DIRECTIONS >> Given these entries, repeat exactly the lines starting with the one that has "[Grant Management for" and going on through the one that has "(will be slow)", both included, but none of the pictures.

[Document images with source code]
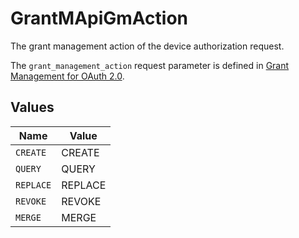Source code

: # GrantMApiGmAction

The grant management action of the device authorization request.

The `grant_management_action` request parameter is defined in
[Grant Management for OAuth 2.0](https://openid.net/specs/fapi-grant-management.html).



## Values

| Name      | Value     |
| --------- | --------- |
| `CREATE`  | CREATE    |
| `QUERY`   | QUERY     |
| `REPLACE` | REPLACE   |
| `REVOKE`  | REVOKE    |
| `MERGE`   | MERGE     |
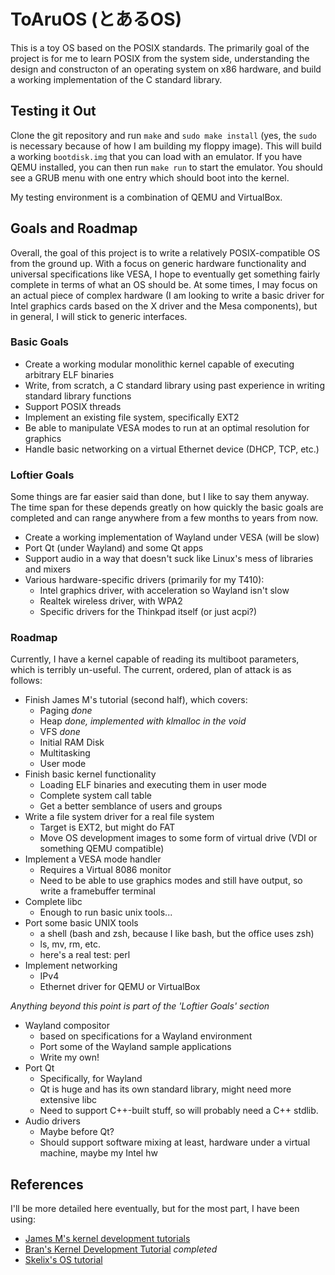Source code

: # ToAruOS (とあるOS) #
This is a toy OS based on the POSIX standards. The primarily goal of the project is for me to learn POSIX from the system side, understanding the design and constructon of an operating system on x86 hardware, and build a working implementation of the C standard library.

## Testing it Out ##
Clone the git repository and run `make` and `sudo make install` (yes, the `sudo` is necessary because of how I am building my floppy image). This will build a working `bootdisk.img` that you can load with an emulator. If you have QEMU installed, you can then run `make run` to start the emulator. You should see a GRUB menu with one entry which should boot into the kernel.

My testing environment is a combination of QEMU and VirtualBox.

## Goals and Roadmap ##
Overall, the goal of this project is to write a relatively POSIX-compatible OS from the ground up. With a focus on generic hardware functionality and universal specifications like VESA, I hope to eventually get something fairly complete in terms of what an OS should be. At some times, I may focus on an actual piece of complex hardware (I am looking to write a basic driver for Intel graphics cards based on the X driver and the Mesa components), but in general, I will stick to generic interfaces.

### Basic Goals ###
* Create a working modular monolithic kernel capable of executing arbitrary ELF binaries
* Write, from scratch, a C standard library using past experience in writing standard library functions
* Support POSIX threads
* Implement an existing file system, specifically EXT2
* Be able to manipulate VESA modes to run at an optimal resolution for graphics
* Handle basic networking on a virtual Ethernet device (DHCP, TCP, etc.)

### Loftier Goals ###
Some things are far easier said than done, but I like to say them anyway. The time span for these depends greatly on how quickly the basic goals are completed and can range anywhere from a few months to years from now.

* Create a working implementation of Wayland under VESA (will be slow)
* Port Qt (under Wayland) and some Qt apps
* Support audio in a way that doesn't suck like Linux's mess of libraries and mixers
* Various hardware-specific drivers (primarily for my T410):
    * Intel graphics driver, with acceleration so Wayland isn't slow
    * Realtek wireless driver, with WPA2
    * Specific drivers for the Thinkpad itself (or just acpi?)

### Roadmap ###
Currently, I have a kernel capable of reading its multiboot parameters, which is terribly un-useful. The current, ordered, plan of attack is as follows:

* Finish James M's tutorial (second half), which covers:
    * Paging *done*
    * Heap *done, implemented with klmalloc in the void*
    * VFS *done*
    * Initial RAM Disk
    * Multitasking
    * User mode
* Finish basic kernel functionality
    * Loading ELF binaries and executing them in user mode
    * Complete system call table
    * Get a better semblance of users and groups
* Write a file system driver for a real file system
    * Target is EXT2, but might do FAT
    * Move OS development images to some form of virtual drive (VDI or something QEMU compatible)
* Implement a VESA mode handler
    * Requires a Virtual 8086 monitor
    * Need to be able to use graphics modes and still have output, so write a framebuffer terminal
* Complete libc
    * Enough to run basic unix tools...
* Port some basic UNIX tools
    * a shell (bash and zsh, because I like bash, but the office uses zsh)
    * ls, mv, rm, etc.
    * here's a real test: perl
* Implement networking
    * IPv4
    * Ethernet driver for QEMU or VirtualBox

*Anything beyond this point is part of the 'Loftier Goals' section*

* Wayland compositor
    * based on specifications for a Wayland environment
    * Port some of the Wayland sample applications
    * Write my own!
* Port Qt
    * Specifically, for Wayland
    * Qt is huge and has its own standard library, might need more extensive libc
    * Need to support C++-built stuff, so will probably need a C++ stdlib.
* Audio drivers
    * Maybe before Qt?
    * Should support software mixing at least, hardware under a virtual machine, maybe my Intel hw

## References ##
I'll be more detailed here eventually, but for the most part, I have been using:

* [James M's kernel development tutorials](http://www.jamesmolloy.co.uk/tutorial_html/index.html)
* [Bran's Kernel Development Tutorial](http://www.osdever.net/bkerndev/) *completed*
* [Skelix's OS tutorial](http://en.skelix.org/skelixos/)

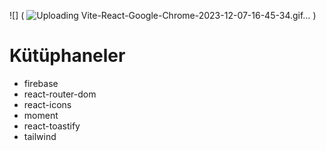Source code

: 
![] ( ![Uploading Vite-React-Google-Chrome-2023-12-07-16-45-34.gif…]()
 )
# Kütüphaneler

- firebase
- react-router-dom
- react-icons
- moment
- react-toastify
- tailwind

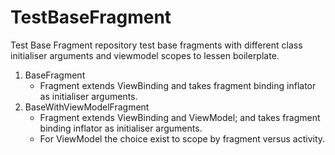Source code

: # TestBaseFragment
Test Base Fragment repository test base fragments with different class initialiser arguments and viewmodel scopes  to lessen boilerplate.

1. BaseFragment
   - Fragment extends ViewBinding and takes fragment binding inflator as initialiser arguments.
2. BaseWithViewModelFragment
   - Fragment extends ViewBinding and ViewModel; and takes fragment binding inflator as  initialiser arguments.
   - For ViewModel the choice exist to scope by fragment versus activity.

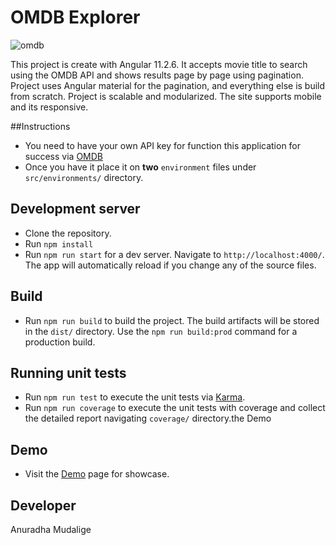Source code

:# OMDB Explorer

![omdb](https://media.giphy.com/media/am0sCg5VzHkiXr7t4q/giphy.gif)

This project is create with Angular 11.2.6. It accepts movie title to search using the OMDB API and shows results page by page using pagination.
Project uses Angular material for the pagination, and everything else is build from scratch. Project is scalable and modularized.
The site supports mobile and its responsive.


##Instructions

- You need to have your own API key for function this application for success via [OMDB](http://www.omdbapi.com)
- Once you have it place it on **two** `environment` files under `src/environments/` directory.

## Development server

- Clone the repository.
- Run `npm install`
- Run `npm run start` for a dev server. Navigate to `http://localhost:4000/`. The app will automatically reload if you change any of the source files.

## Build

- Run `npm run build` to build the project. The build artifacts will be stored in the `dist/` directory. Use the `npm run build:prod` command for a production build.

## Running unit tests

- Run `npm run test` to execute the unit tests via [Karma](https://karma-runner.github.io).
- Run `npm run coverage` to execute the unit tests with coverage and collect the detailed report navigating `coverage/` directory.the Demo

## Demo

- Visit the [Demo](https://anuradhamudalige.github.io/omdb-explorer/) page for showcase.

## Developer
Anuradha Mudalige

WORKED SOLUTION >>
[Grant Management for OAuth 2.0](https://openid.net/specs/fapi-grant-management.html).



## Values

| Name      | Value     |
| --------- | --------- |
| `CREATE`  | CREATE    |
| `QUERY`   | QUERY     |
| `REPLACE` | REPLACE   |
| `REVOKE`  | REVOKE    |
| `MERGE`   | MERGE     |
Source code

: # ToAruOS (とあるOS) #
This is a toy OS based on the POSIX standards. The primarily goal of the project is for me to learn POSIX from the system side, understanding the design and constructon of an operating system on x86 hardware, and build a working implementation of the C standard library.

## Testing it Out ##
Clone the git repository and run `make` and `sudo make install` (yes, the `sudo` is necessary because of how I am building my floppy image). This will build a working `bootdisk.img` that you can load with an emulator. If you have QEMU installed, you can then run `make run` to start the emulator. You should see a GRUB menu with one entry which should boot into the kernel.

My testing environment is a combination of QEMU and VirtualBox.

## Goals and Roadmap ##
Overall, the goal of this project is to write a relatively POSIX-compatible OS from the ground up. With a focus on generic hardware functionality and universal specifications like VESA, I hope to eventually get something fairly complete in terms of what an OS should be. At some times, I may focus on an actual piece of complex hardware (I am looking to write a basic driver for Intel graphics cards based on the X driver and the Mesa components), but in general, I will stick to generic interfaces.

### Basic Goals ###
* Create a working modular monolithic kernel capable of executing arbitrary ELF binaries
* Write, from scratch, a C standard library using past experience in writing standard library functions
* Support POSIX threads
* Implement an existing file system, specifically EXT2
* Be able to manipulate VESA modes to run at an optimal resolution for graphics
* Handle basic networking on a virtual Ethernet device (DHCP, TCP, etc.)

### Loftier Goals ###
Some things are far easier said than done, but I like to say them anyway. The time span for these depends greatly on how quickly the basic goals are completed and can range anywhere from a few months to years from now.

* Create a working implementation of Wayland under VESA (will be slow)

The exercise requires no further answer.